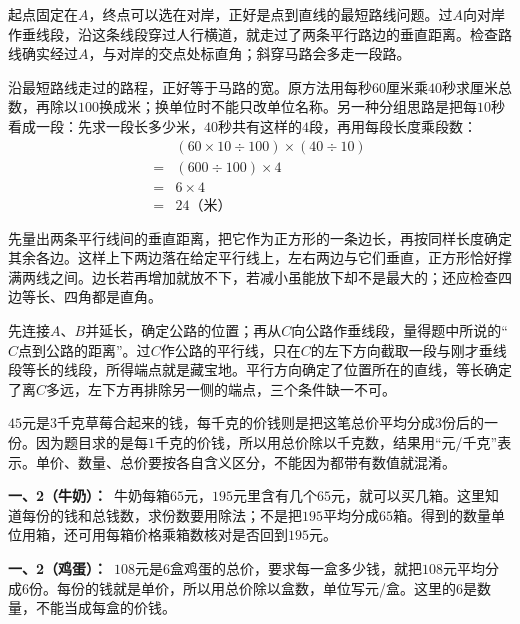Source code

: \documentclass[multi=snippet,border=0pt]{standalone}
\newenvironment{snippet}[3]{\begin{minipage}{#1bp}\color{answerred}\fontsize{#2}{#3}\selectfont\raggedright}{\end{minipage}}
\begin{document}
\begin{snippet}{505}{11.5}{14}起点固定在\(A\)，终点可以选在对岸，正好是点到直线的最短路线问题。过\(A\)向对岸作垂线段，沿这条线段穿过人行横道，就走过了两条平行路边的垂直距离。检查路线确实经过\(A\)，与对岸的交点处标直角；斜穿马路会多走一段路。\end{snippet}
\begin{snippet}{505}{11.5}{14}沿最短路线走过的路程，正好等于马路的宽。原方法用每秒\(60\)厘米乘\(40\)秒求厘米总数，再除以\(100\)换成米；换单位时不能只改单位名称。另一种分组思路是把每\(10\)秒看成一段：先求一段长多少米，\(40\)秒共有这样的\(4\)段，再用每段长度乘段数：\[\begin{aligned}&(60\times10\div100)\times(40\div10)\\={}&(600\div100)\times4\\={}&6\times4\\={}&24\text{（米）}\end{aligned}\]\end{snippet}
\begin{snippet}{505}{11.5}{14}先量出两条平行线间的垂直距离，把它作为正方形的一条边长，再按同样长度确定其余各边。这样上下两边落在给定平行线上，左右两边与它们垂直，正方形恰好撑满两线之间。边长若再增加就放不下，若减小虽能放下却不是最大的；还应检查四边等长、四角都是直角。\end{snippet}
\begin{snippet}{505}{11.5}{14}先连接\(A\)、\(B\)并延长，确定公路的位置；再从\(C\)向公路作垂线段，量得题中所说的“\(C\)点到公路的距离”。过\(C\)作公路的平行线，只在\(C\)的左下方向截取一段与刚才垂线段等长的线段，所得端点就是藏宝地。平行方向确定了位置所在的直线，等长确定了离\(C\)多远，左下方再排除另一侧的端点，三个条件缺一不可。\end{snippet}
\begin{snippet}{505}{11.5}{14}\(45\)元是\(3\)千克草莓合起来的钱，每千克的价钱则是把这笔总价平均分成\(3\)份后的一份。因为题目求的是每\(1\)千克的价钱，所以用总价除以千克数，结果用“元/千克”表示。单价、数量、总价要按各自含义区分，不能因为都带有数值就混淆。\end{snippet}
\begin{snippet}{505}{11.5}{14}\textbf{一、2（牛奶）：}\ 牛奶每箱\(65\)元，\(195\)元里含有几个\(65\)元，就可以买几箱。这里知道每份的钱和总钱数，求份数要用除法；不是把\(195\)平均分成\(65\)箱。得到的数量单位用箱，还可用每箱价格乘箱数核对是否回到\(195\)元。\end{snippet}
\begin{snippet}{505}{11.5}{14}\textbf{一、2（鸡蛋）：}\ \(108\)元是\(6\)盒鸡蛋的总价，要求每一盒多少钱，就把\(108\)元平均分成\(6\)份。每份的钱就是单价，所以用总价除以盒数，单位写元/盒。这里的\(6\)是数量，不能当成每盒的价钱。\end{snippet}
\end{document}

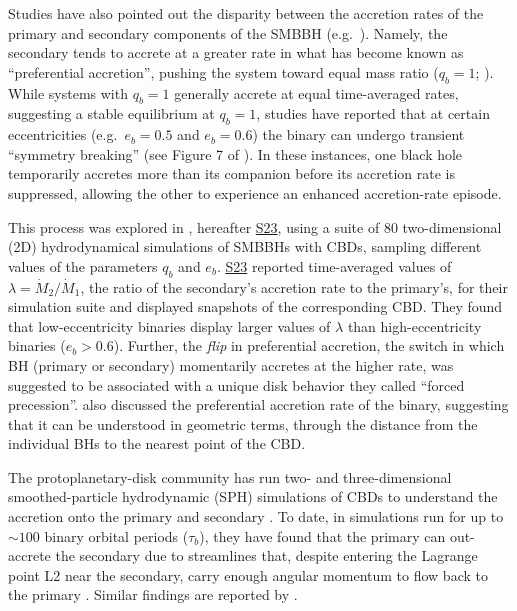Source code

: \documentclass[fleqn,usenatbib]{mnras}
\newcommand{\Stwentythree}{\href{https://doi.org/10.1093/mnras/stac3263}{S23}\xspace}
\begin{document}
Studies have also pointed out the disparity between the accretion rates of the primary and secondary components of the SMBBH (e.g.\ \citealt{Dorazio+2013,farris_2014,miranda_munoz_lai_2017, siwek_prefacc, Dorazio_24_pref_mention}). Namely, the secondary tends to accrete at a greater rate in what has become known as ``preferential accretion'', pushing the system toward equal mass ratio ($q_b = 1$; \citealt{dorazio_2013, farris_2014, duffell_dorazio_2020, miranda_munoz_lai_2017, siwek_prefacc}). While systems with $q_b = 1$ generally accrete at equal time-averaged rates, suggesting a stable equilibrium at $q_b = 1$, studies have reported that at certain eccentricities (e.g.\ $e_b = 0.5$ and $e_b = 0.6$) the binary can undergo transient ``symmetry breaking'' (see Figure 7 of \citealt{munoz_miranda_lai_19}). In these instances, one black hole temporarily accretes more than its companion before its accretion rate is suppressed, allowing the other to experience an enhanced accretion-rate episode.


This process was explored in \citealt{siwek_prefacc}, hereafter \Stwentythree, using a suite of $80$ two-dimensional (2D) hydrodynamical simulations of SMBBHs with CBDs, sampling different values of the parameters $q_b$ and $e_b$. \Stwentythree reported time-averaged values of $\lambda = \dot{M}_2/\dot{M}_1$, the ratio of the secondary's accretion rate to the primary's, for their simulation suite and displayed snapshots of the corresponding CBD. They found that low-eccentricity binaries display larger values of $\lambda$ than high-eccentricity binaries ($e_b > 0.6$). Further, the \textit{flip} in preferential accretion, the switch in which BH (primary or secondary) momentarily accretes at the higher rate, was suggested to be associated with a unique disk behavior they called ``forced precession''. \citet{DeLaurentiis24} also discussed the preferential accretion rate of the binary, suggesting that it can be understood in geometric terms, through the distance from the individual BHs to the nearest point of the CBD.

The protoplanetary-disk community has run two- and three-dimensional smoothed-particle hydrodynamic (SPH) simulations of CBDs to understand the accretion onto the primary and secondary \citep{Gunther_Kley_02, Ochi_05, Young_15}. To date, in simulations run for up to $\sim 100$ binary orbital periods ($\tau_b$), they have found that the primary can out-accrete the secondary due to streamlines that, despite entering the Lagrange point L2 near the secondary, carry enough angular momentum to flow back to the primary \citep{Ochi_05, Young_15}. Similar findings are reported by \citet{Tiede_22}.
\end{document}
· · · ·
Work item. Please copy the data above exactly, omitting the pictures.

Exercise output.
Source code

: \documentclass[multi=snippet,border=0pt]{standalone}
\newenvironment{snippet}[3]{\begin{minipage}{#1bp}\color{answerred}\fontsize{#2}{#3}\selectfont\raggedright}{\end{minipage}}
\begin{document}
\begin{snippet}{505}{11.5}{14}起点固定在\(A\)，终点可以选在对岸，正好是点到直线的最短路线问题。过\(A\)向对岸作垂线段，沿这条线段穿过人行横道，就走过了两条平行路边的垂直距离。检查路线确实经过\(A\)，与对岸的交点处标直角；斜穿马路会多走一段路。\end{snippet}
\begin{snippet}{505}{11.5}{14}沿最短路线走过的路程，正好等于马路的宽。原方法用每秒\(60\)厘米乘\(40\)秒求厘米总数，再除以\(100\)换成米；换单位时不能只改单位名称。另一种分组思路是把每\(10\)秒看成一段：先求一段长多少米，\(40\)秒共有这样的\(4\)段，再用每段长度乘段数：\[\begin{aligned}&(60\times10\div100)\times(40\div10)\\={}&(600\div100)\times4\\={}&6\times4\\={}&24\text{（米）}\end{aligned}\]\end{snippet}
\begin{snippet}{505}{11.5}{14}先量出两条平行线间的垂直距离，把它作为正方形的一条边长，再按同样长度确定其余各边。这样上下两边落在给定平行线上，左右两边与它们垂直，正方形恰好撑满两线之间。边长若再增加就放不下，若减小虽能放下却不是最大的；还应检查四边等长、四角都是直角。\end{snippet}
\begin{snippet}{505}{11.5}{14}先连接\(A\)、\(B\)并延长，确定公路的位置；再从\(C\)向公路作垂线段，量得题中所说的“\(C\)点到公路的距离”。过\(C\)作公路的平行线，只在\(C\)的左下方向截取一段与刚才垂线段等长的线段，所得端点就是藏宝地。平行方向确定了位置所在的直线，等长确定了离\(C\)多远，左下方再排除另一侧的端点，三个条件缺一不可。\end{snippet}
\begin{snippet}{505}{11.5}{14}\(45\)元是\(3\)千克草莓合起来的钱，每千克的价钱则是把这笔总价平均分成\(3\)份后的一份。因为题目求的是每\(1\)千克的价钱，所以用总价除以千克数，结果用“元/千克”表示。单价、数量、总价要按各自含义区分，不能因为都带有数值就混淆。\end{snippet}
\begin{snippet}{505}{11.5}{14}\textbf{一、2（牛奶）：}\ 牛奶每箱\(65\)元，\(195\)元里含有几个\(65\)元，就可以买几箱。这里知道每份的钱和总钱数，求份数要用除法；不是把\(195\)平均分成\(65\)箱。得到的数量单位用箱，还可用每箱价格乘箱数核对是否回到\(195\)元。\end{snippet}
\begin{snippet}{505}{11.5}{14}\textbf{一、2（鸡蛋）：}\ \(108\)元是\(6\)盒鸡蛋的总价，要求每一盒多少钱，就把\(108\)元平均分成\(6\)份。每份的钱就是单价，所以用总价除以盒数，单位写元/盒。这里的\(6\)是数量，不能当成每盒的价钱。\end{snippet}
\end{document}

Source code

: \documentclass[fleqn,usenatbib]{mnras}
\newcommand{\Stwentythree}{\href{https://doi.org/10.1093/mnras/stac3263}{S23}\xspace}
\begin{document}
Studies have also pointed out the disparity between the accretion rates of the primary and secondary components of the SMBBH (e.g.\ \citealt{Dorazio+2013,farris_2014,miranda_munoz_lai_2017, siwek_prefacc, Dorazio_24_pref_mention}). Namely, the secondary tends to accrete at a greater rate in what has become known as ``preferential accretion'', pushing the system toward equal mass ratio ($q_b = 1$; \citealt{dorazio_2013, farris_2014, duffell_dorazio_2020, miranda_munoz_lai_2017, siwek_prefacc}). While systems with $q_b = 1$ generally accrete at equal time-averaged rates, suggesting a stable equilibrium at $q_b = 1$, studies have reported that at certain eccentricities (e.g.\ $e_b = 0.5$ and $e_b = 0.6$) the binary can undergo transient ``symmetry breaking'' (see Figure 7 of \citealt{munoz_miranda_lai_19}). In these instances, one black hole temporarily accretes more than its companion before its accretion rate is suppressed, allowing the other to experience an enhanced accretion-rate episode.


This process was explored in \citealt{siwek_prefacc}, hereafter \Stwentythree, using a suite of $80$ two-dimensional (2D) hydrodynamical simulations of SMBBHs with CBDs, sampling different values of the parameters $q_b$ and $e_b$. \Stwentythree reported time-averaged values of $\lambda = \dot{M}_2/\dot{M}_1$, the ratio of the secondary's accretion rate to the primary's, for their simulation suite and displayed snapshots of the corresponding CBD. They found that low-eccentricity binaries display larger values of $\lambda$ than high-eccentricity binaries ($e_b > 0.6$). Further, the \textit{flip} in preferential accretion, the switch in which BH (primary or secondary) momentarily accretes at the higher rate, was suggested to be associated with a unique disk behavior they called ``forced precession''. \citet{DeLaurentiis24} also discussed the preferential accretion rate of the binary, suggesting that it can be understood in geometric terms, through the distance from the individual BHs to the nearest point of the CBD.

The protoplanetary-disk community has run two- and three-dimensional smoothed-particle hydrodynamic (SPH) simulations of CBDs to understand the accretion onto the primary and secondary \citep{Gunther_Kley_02, Ochi_05, Young_15}. To date, in simulations run for up to $\sim 100$ binary orbital periods ($\tau_b$), they have found that the primary can out-accrete the secondary due to streamlines that, despite entering the Lagrange point L2 near the secondary, carry enough angular momentum to flow back to the primary \citep{Ochi_05, Young_15}. Similar findings are reported by \citet{Tiede_22}.
\end{document}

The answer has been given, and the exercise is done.